#### EXERCISE:
What's needed: every entry, printed exactly, minus the images.

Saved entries
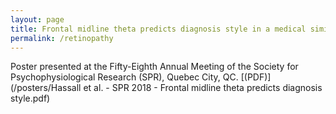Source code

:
 ```yaml
---
layout: page
title: Frontal midline theta predicts diagnosis style in a medical similarity judgement task
permalink: /retinopathy
---
```

Poster presented at the Fifty-Eighth Annual Meeting of the Society for Psychophysiological Research (SPR), Quebec City, QC. [(PDF)](/posters/Hassall et al. - SPR 2018 - Frontal midline theta predicts diagnosis style.pdf)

#### TASK ANSWER:
Source code

:
 ```yaml
---
layout: page
title: Frontal midline theta predicts diagnosis style in a medical similarity judgement task
permalink: /retinopathy
---
```

Poster presented at the Fifty-Eighth Annual Meeting of the Society for Psychophysiological Research (SPR), Quebec City, QC. [(PDF)](/posters/Hassall et al. - SPR 2018 - Frontal midline theta predicts diagnosis style.pdf)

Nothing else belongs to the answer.